+++ Material for this task

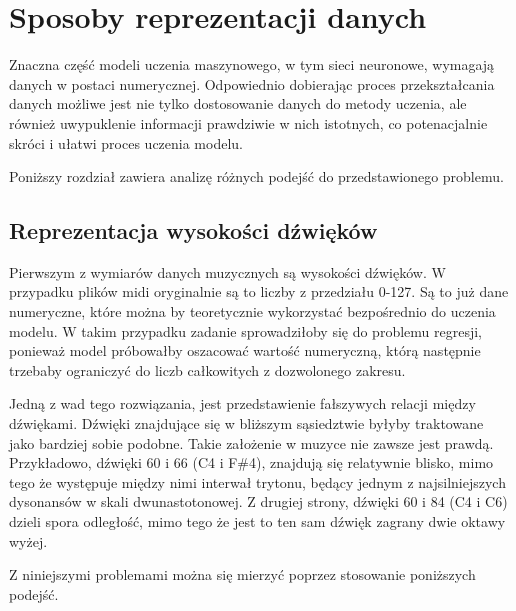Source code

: \chapter{Sposoby reprezentacji danych}
{
    Znaczna część modeli uczenia maszynowego, w\,\,tym sieci neuronowe, wymagają 
    danych w\,\,postaci numerycznej. Odpowiednio dobierając proces przekształcania danych
    możliwe jest nie tylko dostosowanie danych do metody uczenia, ale również
    uwypuklenie informacji prawdziwie w\,\,nich istotnych, co potenacjalnie skróci i\,\,ułatwi proces uczenia modelu.

    Poniższy rozdział zawiera analizę różnych podejść do przedstawionego problemu.

    \section{Reprezentacja wysokości dźwięków}
    {
        Pierwszym z\,\,wymiarów danych muzycznych są wysokości dźwięków. W\,\,przypadku plików midi
        oryginalnie są to liczby z\,\,przedziału 0-127. Są to już dane numeryczne, które
        można by teoretycznie wykorzystać bezpośrednio do uczenia modelu.
        W\,\,takim przypadku zadanie sprowadziłoby się do problemu regresji, ponieważ model próbowałby
        oszacować wartość numeryczną, którą następnie trzebaby ograniczyć do liczb całkowitych z\,\,dozwolonego zakresu.

        Jedną z\,\,wad tego rozwiązania, jest przedstawienie fałszywych relacji między dźwiękami.
        Dźwięki znajdujące się w\,\,bliższym sąsiedztwie byłyby traktowane jako bardziej sobie podobne.
        Takie założenie w\,\,muzyce nie zawsze jest prawdą. Przykładowo, dźwięki 60 i\,\,66 (C4 i\,\,F\#4), znajdują się
        relatywnie blisko, mimo tego że występuje między nimi interwał trytonu, będący jednym z\,\,najsilniejszych dysonansów w\,\,skali 
        dwunastotonowej. Z\,\,drugiej strony, dźwięki 60 i\,\,84 (C4 i\,\,C6) dzieli spora odległość, mimo tego że jest to ten sam dźwięk
        zagrany dwie oktawy wyżej.

        Z\,\,niniejszymi problemami można się mierzyć poprzez stosowanie poniższych podejść.

}}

++++++

Only the lines from the first line of the data above through the line with "W\,\,takim przypadku zadanie" should appear in the answer, retyped exactly, with every picture left out.

Exercise response »
Source code

: \chapter{Sposoby reprezentacji danych}
{
    Znaczna część modeli uczenia maszynowego, w\,\,tym sieci neuronowe, wymagają 
    danych w\,\,postaci numerycznej. Odpowiednio dobierając proces przekształcania danych
    możliwe jest nie tylko dostosowanie danych do metody uczenia, ale również
    uwypuklenie informacji prawdziwie w\,\,nich istotnych, co potenacjalnie skróci i\,\,ułatwi proces uczenia modelu.

    Poniższy rozdział zawiera analizę różnych podejść do przedstawionego problemu.

    \section{Reprezentacja wysokości dźwięków}
    {
        Pierwszym z\,\,wymiarów danych muzycznych są wysokości dźwięków. W\,\,przypadku plików midi
        oryginalnie są to liczby z\,\,przedziału 0-127. Są to już dane numeryczne, które
        można by teoretycznie wykorzystać bezpośrednio do uczenia modelu.
        W\,\,takim przypadku zadanie sprowadziłoby się do problemu regresji, ponieważ model próbowałby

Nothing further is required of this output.